TASK STATEMENT:
Once the line with "- **Role Requirement**: All" is found in the data, output it and each following line exactly, up to and including the line with "### Audit Logging", and nothing before or after.

Rendered images with source text:
┄┄┄┄┄┄

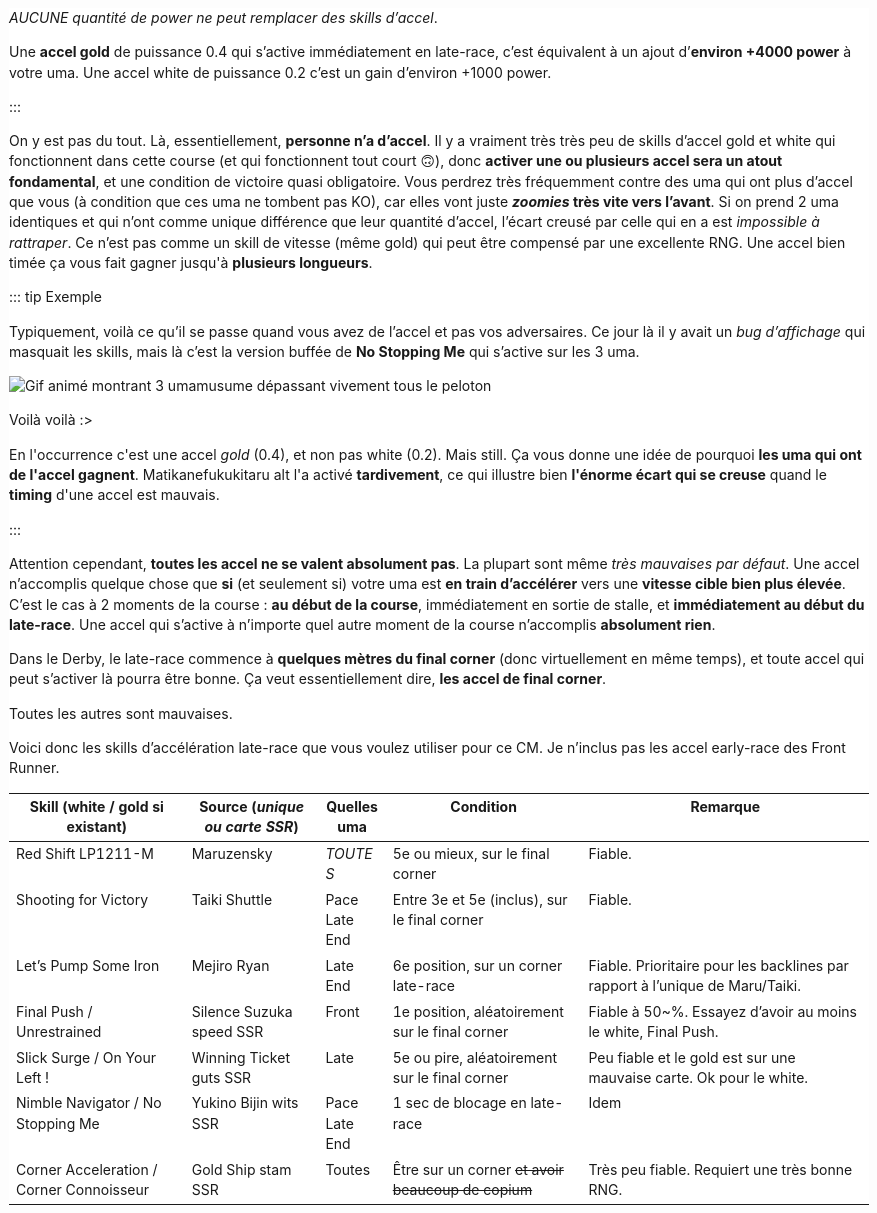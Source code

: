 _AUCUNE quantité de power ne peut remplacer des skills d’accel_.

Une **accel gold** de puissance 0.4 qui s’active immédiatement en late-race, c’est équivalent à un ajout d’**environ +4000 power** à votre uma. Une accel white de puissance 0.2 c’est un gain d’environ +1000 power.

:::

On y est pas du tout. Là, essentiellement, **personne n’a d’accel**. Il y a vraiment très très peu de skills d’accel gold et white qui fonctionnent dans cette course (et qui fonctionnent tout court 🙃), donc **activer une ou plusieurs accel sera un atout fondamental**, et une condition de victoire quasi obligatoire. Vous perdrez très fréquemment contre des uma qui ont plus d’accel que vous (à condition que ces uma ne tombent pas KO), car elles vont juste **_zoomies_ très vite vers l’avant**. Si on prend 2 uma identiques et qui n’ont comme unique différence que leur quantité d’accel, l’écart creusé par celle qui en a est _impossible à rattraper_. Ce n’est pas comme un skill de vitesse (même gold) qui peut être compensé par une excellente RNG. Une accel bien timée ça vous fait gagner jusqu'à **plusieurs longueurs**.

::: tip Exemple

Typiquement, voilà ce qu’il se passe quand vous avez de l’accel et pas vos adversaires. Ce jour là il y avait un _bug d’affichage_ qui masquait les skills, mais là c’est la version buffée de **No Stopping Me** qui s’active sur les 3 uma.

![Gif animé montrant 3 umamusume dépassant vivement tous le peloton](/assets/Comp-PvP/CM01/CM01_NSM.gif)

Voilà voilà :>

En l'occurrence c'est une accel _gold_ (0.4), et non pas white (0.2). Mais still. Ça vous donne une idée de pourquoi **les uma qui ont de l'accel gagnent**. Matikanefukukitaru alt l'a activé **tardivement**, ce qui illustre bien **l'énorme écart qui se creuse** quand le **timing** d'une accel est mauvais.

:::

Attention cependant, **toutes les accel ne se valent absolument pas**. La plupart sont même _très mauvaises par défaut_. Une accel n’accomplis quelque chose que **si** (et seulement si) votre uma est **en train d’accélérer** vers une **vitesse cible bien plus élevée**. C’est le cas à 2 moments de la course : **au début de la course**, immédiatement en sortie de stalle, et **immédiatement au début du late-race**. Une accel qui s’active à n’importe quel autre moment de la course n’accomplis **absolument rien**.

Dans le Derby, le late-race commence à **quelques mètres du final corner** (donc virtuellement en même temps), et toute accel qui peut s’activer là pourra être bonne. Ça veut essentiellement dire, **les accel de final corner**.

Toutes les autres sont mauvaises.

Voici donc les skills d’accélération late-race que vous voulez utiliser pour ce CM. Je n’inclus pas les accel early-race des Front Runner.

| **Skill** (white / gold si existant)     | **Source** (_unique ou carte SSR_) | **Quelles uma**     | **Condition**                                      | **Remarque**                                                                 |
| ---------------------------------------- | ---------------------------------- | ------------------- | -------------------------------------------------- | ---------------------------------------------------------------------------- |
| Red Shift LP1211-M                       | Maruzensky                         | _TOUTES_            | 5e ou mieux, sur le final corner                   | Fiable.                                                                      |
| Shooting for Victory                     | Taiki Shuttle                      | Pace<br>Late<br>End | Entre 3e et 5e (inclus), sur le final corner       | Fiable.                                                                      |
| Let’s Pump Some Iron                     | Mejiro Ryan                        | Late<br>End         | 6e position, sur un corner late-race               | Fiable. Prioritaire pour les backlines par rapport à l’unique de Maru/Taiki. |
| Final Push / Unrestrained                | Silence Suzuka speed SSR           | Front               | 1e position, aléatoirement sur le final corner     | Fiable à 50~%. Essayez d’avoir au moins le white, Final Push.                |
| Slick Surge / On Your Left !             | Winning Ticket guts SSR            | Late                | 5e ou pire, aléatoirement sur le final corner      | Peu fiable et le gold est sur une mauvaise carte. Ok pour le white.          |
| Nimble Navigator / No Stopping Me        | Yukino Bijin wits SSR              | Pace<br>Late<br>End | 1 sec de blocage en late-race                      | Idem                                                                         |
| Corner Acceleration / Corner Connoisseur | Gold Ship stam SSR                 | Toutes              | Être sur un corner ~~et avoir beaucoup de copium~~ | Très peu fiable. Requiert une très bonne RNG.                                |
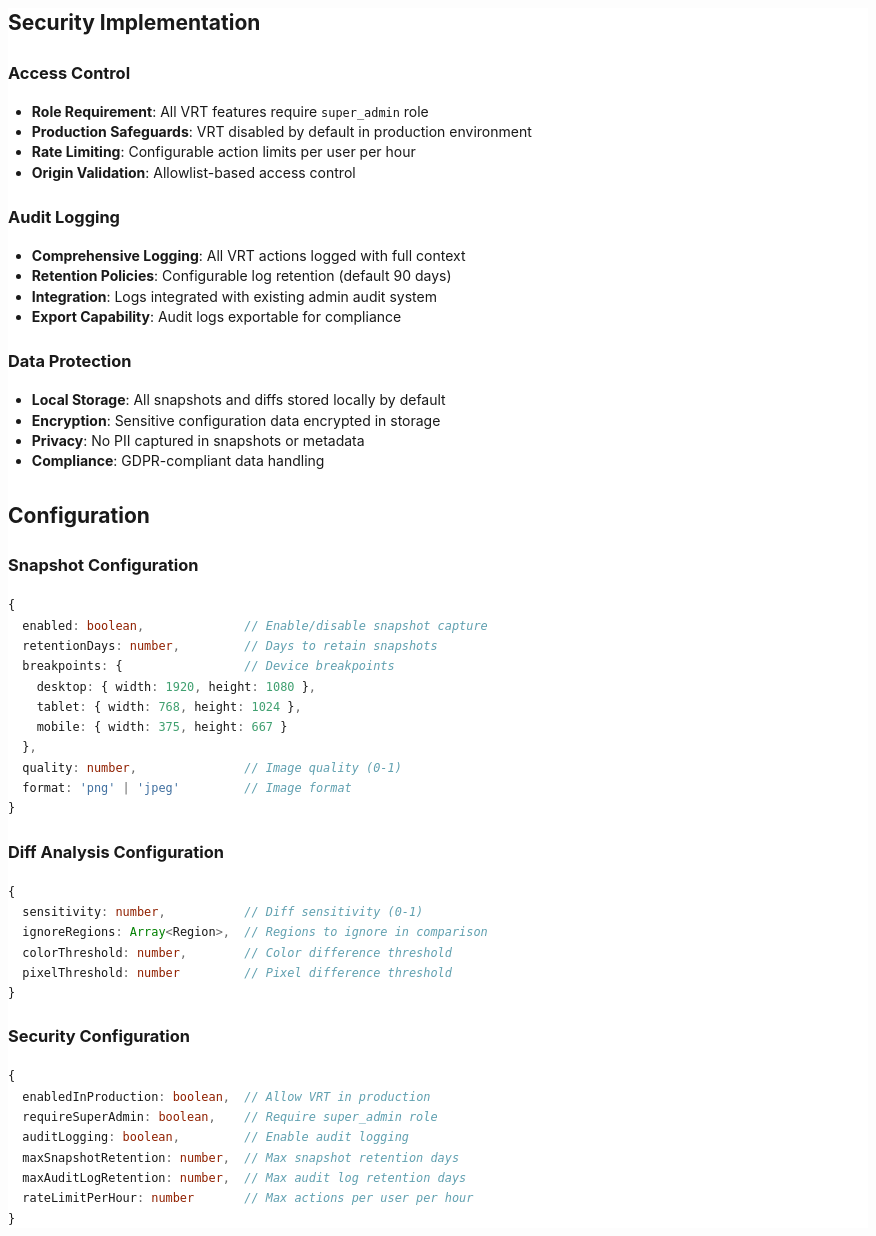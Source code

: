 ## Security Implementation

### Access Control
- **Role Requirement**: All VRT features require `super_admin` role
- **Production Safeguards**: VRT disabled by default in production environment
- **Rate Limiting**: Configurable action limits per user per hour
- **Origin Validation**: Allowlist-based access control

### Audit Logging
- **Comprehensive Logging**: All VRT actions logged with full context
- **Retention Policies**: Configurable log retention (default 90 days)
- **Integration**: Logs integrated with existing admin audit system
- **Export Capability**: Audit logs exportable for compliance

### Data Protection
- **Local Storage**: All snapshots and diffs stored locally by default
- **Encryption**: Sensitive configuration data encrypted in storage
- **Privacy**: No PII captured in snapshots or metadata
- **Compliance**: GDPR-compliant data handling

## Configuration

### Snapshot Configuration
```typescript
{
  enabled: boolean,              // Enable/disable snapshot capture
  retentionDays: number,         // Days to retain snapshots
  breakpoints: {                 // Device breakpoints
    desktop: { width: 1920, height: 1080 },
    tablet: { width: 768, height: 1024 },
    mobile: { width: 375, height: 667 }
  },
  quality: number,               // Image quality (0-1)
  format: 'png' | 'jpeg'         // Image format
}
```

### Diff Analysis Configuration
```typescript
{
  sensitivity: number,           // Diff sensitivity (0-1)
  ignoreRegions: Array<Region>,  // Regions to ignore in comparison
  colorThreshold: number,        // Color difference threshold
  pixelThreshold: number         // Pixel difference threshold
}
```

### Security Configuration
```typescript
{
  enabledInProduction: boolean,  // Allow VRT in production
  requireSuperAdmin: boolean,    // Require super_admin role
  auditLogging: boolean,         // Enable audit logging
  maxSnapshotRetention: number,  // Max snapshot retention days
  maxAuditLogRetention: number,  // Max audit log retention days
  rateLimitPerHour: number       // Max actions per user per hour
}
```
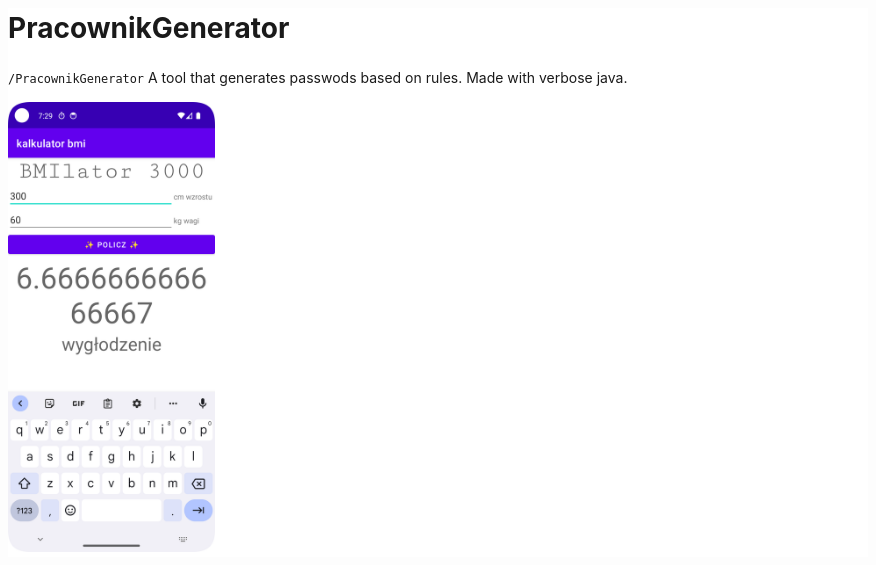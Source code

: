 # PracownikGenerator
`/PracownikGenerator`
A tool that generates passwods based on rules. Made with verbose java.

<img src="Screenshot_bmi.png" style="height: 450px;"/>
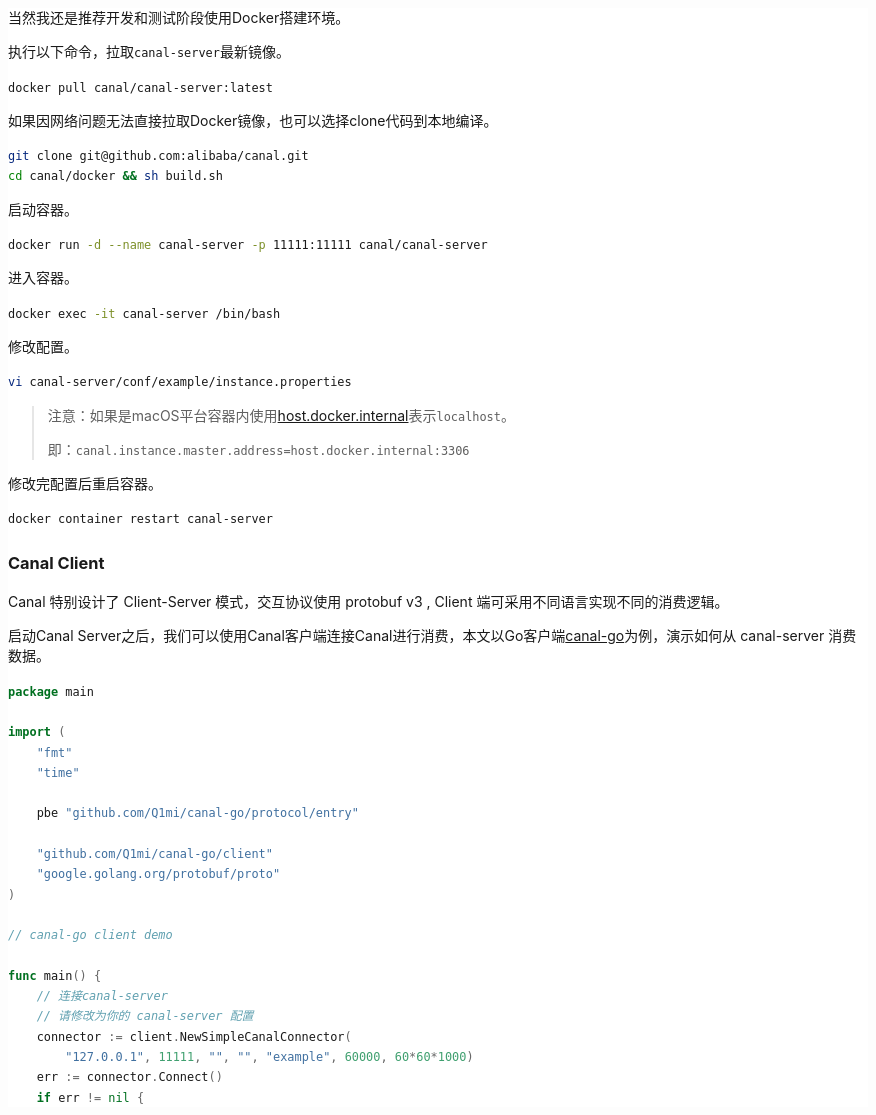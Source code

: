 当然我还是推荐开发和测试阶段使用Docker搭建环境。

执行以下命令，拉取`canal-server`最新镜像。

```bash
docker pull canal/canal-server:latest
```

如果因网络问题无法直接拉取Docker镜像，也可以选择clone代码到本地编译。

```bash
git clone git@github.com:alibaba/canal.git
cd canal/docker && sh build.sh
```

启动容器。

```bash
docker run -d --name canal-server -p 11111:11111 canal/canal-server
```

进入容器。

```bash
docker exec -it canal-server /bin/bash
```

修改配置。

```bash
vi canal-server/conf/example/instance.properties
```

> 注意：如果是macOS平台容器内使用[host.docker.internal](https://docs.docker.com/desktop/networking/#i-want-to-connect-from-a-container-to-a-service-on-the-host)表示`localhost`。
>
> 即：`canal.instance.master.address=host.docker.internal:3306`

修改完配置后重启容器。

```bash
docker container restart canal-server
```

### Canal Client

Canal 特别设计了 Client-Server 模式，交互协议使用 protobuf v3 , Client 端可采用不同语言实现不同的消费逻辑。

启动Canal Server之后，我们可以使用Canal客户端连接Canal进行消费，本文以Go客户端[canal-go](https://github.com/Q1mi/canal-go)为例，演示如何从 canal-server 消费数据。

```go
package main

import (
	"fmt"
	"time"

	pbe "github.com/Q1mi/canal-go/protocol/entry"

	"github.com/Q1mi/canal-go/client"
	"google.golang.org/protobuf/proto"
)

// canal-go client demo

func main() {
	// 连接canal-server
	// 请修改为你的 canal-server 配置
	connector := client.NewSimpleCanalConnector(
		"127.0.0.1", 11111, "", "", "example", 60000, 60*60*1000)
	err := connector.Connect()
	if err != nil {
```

┄┄┄┄┄┄

REPLY TO THE EXERCISE:
- **Role Requirement**: All VRT features require `super_admin` role
- **Production Safeguards**: VRT disabled by default in production environment
- **Rate Limiting**: Configurable action limits per user per hour
- **Origin Validation**: Allowlist-based access control

### Audit Logging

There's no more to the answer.